[[ Entries supplied, beginning ]]

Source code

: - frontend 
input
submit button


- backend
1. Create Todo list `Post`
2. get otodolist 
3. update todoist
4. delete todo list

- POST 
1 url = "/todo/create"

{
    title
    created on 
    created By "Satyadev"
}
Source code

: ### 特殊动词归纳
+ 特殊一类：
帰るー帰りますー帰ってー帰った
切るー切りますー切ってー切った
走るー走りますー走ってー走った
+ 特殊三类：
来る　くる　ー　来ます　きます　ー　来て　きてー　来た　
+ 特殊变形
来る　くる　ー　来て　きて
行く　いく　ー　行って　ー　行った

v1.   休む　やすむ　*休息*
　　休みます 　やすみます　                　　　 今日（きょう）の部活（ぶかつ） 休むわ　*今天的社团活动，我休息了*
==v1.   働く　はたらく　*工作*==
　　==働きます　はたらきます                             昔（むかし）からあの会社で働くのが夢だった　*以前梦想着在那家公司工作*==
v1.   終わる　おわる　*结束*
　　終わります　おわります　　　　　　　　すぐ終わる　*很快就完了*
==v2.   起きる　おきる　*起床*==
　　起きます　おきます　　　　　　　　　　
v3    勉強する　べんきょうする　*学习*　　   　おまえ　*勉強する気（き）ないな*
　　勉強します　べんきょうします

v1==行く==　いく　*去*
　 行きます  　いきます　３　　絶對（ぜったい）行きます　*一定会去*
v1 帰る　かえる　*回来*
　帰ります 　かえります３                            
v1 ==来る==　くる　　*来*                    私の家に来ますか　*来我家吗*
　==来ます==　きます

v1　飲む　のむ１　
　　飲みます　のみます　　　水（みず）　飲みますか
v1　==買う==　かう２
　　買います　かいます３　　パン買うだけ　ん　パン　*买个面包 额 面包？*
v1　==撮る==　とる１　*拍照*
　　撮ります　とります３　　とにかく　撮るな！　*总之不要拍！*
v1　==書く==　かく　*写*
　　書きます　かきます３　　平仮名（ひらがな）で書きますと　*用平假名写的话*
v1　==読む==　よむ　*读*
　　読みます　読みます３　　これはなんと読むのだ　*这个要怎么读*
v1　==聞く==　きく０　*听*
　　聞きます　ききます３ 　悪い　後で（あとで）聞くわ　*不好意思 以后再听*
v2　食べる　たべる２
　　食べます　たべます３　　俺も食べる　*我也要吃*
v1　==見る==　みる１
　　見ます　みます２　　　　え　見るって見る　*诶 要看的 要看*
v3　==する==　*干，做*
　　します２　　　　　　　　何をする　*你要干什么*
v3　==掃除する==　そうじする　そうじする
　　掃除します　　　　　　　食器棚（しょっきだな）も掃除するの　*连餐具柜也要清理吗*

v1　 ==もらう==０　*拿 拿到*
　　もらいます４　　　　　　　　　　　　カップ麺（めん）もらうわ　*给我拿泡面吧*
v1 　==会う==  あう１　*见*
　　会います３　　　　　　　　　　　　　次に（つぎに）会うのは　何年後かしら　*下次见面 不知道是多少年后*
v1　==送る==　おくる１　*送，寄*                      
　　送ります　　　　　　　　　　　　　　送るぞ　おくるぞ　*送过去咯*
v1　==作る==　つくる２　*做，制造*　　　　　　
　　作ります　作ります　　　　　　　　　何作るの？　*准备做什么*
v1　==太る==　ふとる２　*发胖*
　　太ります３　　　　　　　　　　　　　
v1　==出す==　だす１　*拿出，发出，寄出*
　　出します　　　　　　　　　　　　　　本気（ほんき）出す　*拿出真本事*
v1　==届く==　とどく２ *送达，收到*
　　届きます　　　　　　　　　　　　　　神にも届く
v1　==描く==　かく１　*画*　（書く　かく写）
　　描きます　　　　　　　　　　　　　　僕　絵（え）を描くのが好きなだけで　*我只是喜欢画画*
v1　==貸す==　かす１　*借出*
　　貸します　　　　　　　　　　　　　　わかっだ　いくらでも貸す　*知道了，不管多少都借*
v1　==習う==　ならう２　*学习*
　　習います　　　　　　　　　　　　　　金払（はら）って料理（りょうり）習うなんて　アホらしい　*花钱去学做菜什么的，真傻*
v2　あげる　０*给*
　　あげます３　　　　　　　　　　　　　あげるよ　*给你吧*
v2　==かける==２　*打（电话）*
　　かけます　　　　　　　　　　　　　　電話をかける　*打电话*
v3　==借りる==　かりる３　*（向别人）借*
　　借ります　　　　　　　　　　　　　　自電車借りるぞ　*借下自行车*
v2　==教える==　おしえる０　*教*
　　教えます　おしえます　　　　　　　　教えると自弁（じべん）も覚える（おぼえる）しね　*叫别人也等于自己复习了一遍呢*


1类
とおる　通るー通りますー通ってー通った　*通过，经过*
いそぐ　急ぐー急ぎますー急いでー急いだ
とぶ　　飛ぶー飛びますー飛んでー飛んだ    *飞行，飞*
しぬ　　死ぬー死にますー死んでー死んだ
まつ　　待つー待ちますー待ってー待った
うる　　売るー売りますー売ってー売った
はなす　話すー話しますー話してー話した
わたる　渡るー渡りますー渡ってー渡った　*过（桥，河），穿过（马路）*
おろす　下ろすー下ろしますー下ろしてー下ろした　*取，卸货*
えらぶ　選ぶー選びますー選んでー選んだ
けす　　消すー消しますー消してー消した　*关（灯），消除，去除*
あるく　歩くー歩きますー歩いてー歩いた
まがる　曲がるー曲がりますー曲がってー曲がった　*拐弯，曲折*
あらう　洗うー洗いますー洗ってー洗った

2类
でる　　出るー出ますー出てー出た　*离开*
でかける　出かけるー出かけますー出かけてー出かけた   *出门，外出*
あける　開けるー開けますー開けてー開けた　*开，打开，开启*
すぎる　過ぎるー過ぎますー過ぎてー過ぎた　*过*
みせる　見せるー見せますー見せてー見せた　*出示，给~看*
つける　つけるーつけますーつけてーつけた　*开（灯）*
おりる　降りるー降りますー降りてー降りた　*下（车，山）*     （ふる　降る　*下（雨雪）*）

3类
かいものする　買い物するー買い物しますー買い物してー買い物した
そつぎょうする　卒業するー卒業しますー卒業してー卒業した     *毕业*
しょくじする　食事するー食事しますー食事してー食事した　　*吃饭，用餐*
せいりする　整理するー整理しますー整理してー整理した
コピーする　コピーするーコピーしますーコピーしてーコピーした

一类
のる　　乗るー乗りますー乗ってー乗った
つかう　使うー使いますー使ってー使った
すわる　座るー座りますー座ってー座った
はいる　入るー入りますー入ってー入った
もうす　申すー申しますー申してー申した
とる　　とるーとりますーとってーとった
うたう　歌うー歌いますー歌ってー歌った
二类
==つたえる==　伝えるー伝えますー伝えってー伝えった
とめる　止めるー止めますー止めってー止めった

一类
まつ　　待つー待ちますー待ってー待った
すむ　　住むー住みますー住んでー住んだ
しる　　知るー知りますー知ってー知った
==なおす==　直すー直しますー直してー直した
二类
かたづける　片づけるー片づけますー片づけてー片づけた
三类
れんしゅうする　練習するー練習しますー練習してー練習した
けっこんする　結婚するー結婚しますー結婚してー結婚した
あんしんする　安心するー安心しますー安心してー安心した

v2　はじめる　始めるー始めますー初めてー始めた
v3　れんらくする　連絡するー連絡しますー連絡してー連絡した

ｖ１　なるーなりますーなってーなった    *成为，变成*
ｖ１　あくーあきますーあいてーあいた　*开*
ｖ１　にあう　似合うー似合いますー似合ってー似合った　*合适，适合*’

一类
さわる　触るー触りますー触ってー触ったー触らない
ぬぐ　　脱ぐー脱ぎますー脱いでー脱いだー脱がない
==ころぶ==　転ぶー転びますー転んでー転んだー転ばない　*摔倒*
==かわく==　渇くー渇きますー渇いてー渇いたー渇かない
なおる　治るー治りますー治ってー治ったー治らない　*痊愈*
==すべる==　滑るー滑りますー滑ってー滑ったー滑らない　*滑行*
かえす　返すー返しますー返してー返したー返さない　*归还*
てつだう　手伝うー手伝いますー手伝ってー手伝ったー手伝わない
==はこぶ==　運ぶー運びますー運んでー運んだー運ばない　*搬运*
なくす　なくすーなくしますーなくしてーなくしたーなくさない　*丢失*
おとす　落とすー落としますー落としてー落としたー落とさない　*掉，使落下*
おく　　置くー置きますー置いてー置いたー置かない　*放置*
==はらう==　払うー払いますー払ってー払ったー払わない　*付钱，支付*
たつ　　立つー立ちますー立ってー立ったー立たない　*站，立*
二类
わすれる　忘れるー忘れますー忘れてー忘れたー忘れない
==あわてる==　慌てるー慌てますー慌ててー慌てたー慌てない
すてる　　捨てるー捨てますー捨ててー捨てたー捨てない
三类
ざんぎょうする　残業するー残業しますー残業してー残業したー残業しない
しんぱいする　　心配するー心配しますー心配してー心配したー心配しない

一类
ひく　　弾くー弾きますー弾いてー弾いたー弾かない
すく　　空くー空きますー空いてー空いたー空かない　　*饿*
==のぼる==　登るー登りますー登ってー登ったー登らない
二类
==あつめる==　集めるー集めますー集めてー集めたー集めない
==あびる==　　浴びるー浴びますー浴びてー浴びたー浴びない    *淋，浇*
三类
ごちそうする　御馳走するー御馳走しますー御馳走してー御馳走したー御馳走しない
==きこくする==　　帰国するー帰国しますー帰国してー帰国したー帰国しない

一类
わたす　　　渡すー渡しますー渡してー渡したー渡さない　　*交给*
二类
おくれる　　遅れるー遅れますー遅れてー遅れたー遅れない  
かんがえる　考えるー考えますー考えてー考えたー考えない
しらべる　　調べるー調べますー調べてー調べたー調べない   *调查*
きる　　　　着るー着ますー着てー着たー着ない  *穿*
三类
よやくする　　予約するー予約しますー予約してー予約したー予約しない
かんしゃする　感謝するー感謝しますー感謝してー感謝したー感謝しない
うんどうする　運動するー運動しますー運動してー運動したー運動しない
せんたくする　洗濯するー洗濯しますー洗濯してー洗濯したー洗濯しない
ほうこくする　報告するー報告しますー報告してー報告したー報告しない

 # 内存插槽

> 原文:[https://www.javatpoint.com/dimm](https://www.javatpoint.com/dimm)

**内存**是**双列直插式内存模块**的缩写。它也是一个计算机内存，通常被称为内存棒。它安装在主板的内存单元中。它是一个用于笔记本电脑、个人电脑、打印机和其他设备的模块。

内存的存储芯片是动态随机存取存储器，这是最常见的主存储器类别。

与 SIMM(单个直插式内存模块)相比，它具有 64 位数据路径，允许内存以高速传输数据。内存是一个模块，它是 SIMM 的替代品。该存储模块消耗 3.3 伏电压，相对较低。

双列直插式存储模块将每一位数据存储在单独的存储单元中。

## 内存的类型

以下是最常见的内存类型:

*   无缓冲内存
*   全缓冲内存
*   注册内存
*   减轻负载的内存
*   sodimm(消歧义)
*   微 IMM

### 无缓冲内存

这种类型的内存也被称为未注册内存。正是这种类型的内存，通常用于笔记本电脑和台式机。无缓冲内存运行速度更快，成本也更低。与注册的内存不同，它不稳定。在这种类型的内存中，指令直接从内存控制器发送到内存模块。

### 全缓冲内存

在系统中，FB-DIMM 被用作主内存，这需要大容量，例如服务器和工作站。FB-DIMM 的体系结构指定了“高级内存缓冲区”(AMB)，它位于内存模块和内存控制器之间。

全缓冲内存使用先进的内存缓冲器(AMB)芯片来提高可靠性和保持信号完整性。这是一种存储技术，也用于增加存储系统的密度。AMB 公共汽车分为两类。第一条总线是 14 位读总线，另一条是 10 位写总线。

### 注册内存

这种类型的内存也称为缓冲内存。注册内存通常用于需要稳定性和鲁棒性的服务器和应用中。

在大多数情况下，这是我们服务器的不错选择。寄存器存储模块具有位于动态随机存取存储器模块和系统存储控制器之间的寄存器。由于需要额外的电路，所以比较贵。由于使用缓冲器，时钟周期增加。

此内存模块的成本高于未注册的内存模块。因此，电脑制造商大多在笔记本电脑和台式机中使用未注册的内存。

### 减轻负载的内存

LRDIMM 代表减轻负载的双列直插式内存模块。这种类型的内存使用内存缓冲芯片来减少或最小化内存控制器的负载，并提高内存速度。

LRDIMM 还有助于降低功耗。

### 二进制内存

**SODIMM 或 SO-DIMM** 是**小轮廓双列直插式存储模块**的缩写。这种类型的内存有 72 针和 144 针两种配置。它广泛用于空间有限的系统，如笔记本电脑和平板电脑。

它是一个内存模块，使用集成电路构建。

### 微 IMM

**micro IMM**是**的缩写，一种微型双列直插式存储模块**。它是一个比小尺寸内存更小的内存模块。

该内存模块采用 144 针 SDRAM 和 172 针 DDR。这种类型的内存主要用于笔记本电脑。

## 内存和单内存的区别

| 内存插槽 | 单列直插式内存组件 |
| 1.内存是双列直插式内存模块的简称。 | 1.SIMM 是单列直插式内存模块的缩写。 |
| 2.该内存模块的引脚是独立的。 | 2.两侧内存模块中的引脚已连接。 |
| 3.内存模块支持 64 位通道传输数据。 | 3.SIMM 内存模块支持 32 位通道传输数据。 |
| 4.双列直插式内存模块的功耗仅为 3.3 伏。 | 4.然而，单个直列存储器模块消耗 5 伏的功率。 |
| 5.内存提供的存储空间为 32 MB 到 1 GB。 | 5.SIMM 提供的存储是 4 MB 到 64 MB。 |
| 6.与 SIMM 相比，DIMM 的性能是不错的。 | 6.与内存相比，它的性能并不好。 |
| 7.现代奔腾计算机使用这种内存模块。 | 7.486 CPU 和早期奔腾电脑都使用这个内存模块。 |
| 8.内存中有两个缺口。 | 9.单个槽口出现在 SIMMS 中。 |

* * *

[[ Entries supplied, end ]]

**Exercise goal:**
Repeat the entries above verbatim, but only from the line that has "v1 帰る　かえる　*回来*" down to the line that has "v1　==描く==　かく１　*画*　（書く　かく写）", inclusive.

**Solution:**
v1 帰る　かえる　*回来*
　帰ります 　かえります３                            
v1 ==来る==　くる　　*来*                    私の家に来ますか　*来我家吗*
　==来ます==　きます

v1　飲む　のむ１　
　　飲みます　のみます　　　水（みず）　飲みますか
v1　==買う==　かう２
　　買います　かいます３　　パン買うだけ　ん　パン　*买个面包 额 面包？*
v1　==撮る==　とる１　*拍照*
　　撮ります　とります３　　とにかく　撮るな！　*总之不要拍！*
v1　==書く==　かく　*写*
　　書きます　かきます３　　平仮名（ひらがな）で書きますと　*用平假名写的话*
v1　==読む==　よむ　*读*
　　読みます　読みます３　　これはなんと読むのだ　*这个要怎么读*
v1　==聞く==　きく０　*听*
　　聞きます　ききます３ 　悪い　後で（あとで）聞くわ　*不好意思 以后再听*
v2　食べる　たべる２
　　食べます　たべます３　　俺も食べる　*我也要吃*
v1　==見る==　みる１
　　見ます　みます２　　　　え　見るって見る　*诶 要看的 要看*
v3　==する==　*干，做*
　　します２　　　　　　　　何をする　*你要干什么*
v3　==掃除する==　そうじする　そうじする
　　掃除します　　　　　　　食器棚（しょっきだな）も掃除するの　*连餐具柜也要清理吗*

v1　 ==もらう==０　*拿 拿到*
　　もらいます４　　　　　　　　　　　　カップ麺（めん）もらうわ　*给我拿泡面吧*
v1 　==会う==  あう１　*见*
　　会います３　　　　　　　　　　　　　次に（つぎに）会うのは　何年後かしら　*下次见面 不知道是多少年后*
v1　==送る==　おくる１　*送，寄*                      
　　送ります　　　　　　　　　　　　　　送るぞ　おくるぞ　*送过去咯*
v1　==作る==　つくる２　*做，制造*　　　　　　
　　作ります　作ります　　　　　　　　　何作るの？　*准备做什么*
v1　==太る==　ふとる２　*发胖*
　　太ります３　　　　　　　　　　　　　
v1　==出す==　だす１　*拿出，发出，寄出*
　　出します　　　　　　　　　　　　　　本気（ほんき）出す　*拿出真本事*
v1　==届く==　とどく２ *送达，收到*
　　届きます　　　　　　　　　　　　　　神にも届く
v1　==描く==　かく１　*画*　（書く　かく写）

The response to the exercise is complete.